**Problem details**
Find every line below where the string "ReadableFileSize" shows up, and copy those lines.

**Data to examine**
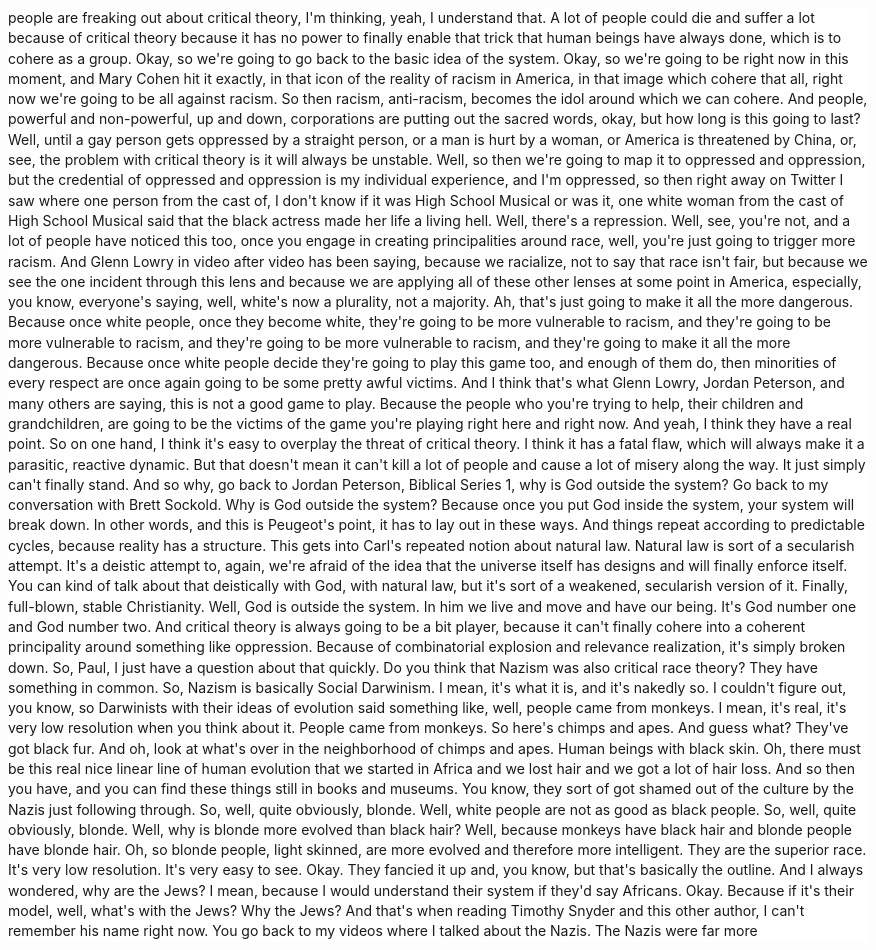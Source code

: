 people are freaking out about critical theory, I'm thinking, yeah, I understand that. A lot of people could die and suffer a lot because of critical theory because it has no power to finally enable that trick that human beings have always done, which is to cohere as a group. Okay, so we're going to go back to the basic idea of the system. Okay, so we're going to be right now in this moment, and Mary Cohen hit it exactly, in that icon of the reality of racism in America, in that image which cohere that all, right now we're going to be all against racism. So then racism, anti-racism, becomes the idol around which we can cohere. And people, powerful and non-powerful, up and down, corporations are putting out the sacred words, okay, but how long is this going to last? Well, until a gay person gets oppressed by a straight person, or a man is hurt by a woman, or America is threatened by China, or, see, the problem with critical theory is it will always be unstable. Well, so then we're going to map it to oppressed and oppression, but the credential of oppressed and oppression is my individual experience, and I'm oppressed, so then right away on Twitter I saw where one person from the cast of, I don't know if it was High School Musical or was it, one white woman from the cast of High School Musical said that the black actress made her life a living hell. Well, there's a repression. Well, see, you're not, and a lot of people have noticed this too, once you engage in creating principalities around race, well, you're just going to trigger more racism. And Glenn Lowry in video after video has been saying, because we racialize, not to say that race isn't fair, but because we see the one incident through this lens and because we are applying all of these other lenses at some point in America, especially, you know, everyone's saying, well, white's now a plurality, not a majority. Ah, that's just going to make it all the more dangerous. Because once white people, once they become white, they're going to be more vulnerable to racism, and they're going to be more vulnerable to racism, and they're going to be more vulnerable to racism, and they're going to make it all the more dangerous. Because once white people decide they're going to play this game too, and enough of them do, then minorities of every respect are once again going to be some pretty awful victims. And I think that's what Glenn Lowry, Jordan Peterson, and many others are saying, this is not a good game to play. Because the people who you're trying to help, their children and grandchildren, are going to be the victims of the game you're playing right here and right now. And yeah, I think they have a real point. So on one hand, I think it's easy to overplay the threat of critical theory. I think it has a fatal flaw, which will always make it a parasitic, reactive dynamic. But that doesn't mean it can't kill a lot of people and cause a lot of misery along the way. It just simply can't finally stand. And so why, go back to Jordan Peterson, Biblical Series 1, why is God outside the system? Go back to my conversation with Brett Sockold. Why is God outside the system? Because once you put God inside the system, your system will break down. In other words, and this is Peugeot's point, it has to lay out in these ways. And things repeat according to predictable cycles, because reality has a structure. This gets into Carl's repeated notion about natural law. Natural law is sort of a secularish attempt. It's a deistic attempt to, again, we're afraid of the idea that the universe itself has designs and will finally enforce itself. You can kind of talk about that deistically with God, with natural law, but it's sort of a weakened, secularish version of it. Finally, full-blown, stable Christianity. Well, God is outside the system. In him we live and move and have our being. It's God number one and God number two. And critical theory is always going to be a bit player, because it can't finally cohere into a coherent principality around something like oppression. Because of combinatorial explosion and relevance realization, it's simply broken down. So, Paul, I just have a question about that quickly. Do you think that Nazism was also critical race theory? They have something in common. So, Nazism is basically Social Darwinism. I mean, it's what it is, and it's nakedly so. I couldn't figure out, you know, so Darwinists with their ideas of evolution said something like, well, people came from monkeys. I mean, it's real, it's very low resolution when you think about it. People came from monkeys. So here's chimps and apes. And guess what? They've got black fur. And oh, look at what's over in the neighborhood of chimps and apes. Human beings with black skin. Oh, there must be this real nice linear line of human evolution that we started in Africa and we lost hair and we got a lot of hair loss. And so then you have, and you can find these things still in books and museums. You know, they sort of got shamed out of the culture by the Nazis just following through. So, well, quite obviously, blonde. Well, white people are not as good as black people. So, well, quite obviously, blonde. Well, why is blonde more evolved than black hair? Well, because monkeys have black hair and blonde people have blonde hair. Oh, so blonde people, light skinned, are more evolved and therefore more intelligent. They are the superior race. It's very low resolution. It's very easy to see. Okay. They fancied it up and, you know, but that's basically the outline. And I always wondered, why are the Jews? I mean, because I would understand their system if they'd say Africans. Okay. Because if it's their model, well, what's with the Jews? Why the Jews? And that's when reading Timothy Snyder and this other author, I can't remember his name right now. You go back to my videos where I talked about the Nazis. The Nazis were far more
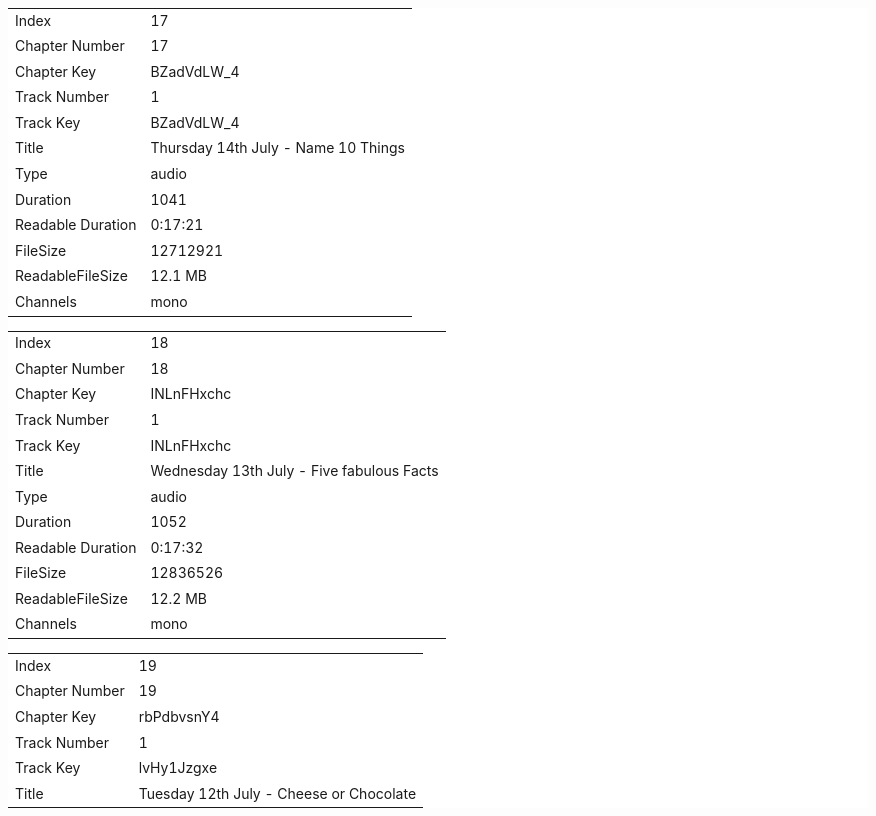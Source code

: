 |  |  |
| - | - |
| Index | 17 |
| Chapter Number | 17 |
| Chapter Key | BZadVdLW_4 |
| Track Number | 1 |
| Track Key | BZadVdLW_4 |
| Title | Thursday 14th July - Name 10 Things |
| Type | audio |
| Duration | 1041 |
| Readable Duration | 0:17:21 |
| FileSize | 12712921 |
| ReadableFileSize | 12.1 MB |
| Channels | mono |

|  |  |
| - | - |
| Index | 18 |
| Chapter Number | 18 |
| Chapter Key | INLnFHxchc |
| Track Number | 1 |
| Track Key | INLnFHxchc |
| Title | Wednesday 13th July - Five fabulous Facts |
| Type | audio |
| Duration | 1052 |
| Readable Duration | 0:17:32 |
| FileSize | 12836526 |
| ReadableFileSize | 12.2 MB |
| Channels | mono |

|  |  |
| - | - |
| Index | 19 |
| Chapter Number | 19 |
| Chapter Key | rbPdbvsnY4 |
| Track Number | 1 |
| Track Key | lvHy1Jzgxe |
| Title | Tuesday 12th July - Cheese or Chocolate |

**Exercise output**
| ReadableFileSize | 12.1 MB |
| ReadableFileSize | 12.2 MB |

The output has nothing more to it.